Work order — In the lines below, count those containing the word "through" and give the number alone.

Source records —
......
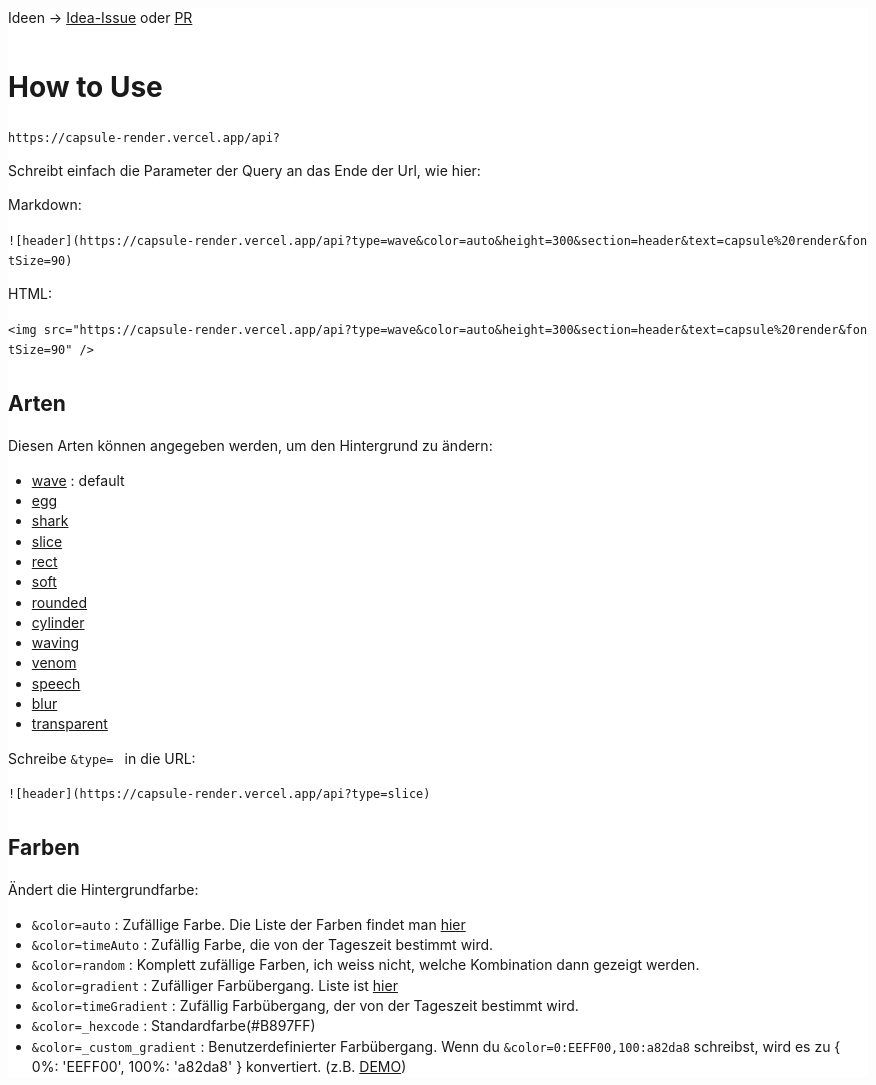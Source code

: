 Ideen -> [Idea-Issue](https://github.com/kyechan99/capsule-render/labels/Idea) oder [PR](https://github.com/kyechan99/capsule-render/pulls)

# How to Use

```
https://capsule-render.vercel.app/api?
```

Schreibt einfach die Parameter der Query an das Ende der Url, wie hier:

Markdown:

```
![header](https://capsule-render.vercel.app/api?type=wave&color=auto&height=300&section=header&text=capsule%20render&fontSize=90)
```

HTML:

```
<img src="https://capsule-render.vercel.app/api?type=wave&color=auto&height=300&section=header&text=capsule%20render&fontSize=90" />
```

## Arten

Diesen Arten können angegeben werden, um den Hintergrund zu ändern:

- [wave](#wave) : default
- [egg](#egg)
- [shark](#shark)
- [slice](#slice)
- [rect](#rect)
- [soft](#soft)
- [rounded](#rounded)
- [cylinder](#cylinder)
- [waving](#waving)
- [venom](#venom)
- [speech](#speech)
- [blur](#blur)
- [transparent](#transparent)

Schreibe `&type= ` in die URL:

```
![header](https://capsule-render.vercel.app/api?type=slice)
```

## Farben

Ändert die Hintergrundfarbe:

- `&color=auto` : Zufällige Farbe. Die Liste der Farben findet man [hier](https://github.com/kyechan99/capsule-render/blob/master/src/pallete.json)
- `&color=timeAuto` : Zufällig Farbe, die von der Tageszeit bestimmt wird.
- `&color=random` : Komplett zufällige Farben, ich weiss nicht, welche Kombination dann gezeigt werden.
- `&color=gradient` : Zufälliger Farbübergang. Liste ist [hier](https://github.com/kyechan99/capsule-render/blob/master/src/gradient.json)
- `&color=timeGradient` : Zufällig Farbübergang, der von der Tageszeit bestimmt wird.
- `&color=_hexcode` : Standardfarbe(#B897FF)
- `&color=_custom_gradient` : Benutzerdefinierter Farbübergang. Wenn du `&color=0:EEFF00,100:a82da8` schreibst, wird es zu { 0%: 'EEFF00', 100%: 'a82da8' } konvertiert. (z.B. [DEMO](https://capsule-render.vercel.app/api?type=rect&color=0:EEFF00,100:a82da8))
......
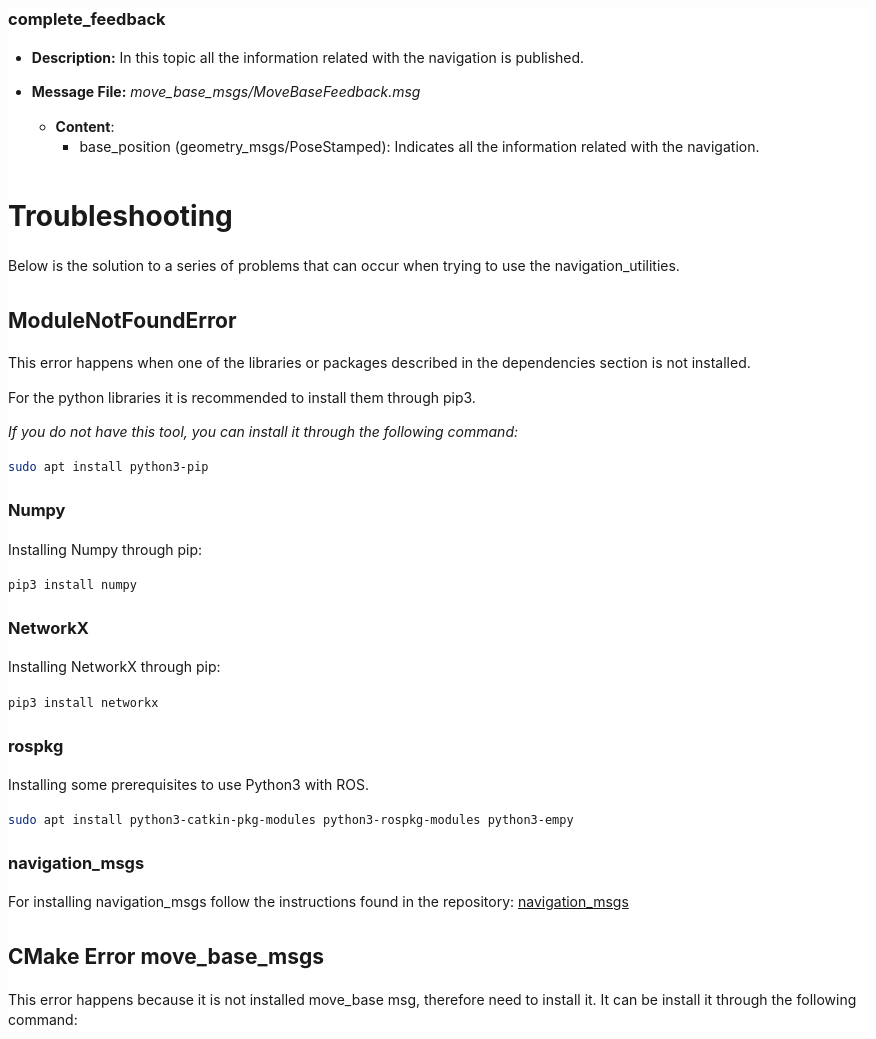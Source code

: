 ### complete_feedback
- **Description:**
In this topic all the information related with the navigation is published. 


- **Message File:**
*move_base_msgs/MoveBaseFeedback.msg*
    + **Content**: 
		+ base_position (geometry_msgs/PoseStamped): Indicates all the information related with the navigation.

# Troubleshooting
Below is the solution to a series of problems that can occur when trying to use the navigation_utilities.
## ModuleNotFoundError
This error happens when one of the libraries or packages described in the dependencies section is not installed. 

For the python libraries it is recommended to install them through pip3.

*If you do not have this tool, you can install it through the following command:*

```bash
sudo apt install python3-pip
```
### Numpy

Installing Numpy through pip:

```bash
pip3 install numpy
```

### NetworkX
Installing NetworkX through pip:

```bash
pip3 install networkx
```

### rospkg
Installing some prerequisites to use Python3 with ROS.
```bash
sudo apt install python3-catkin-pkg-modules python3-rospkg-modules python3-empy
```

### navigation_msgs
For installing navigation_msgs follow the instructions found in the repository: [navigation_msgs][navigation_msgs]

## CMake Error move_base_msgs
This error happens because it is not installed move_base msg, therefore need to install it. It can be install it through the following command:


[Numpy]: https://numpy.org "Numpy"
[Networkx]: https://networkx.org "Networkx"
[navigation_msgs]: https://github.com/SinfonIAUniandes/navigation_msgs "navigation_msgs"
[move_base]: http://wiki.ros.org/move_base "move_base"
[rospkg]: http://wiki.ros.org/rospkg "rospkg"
......
Result of the task — 5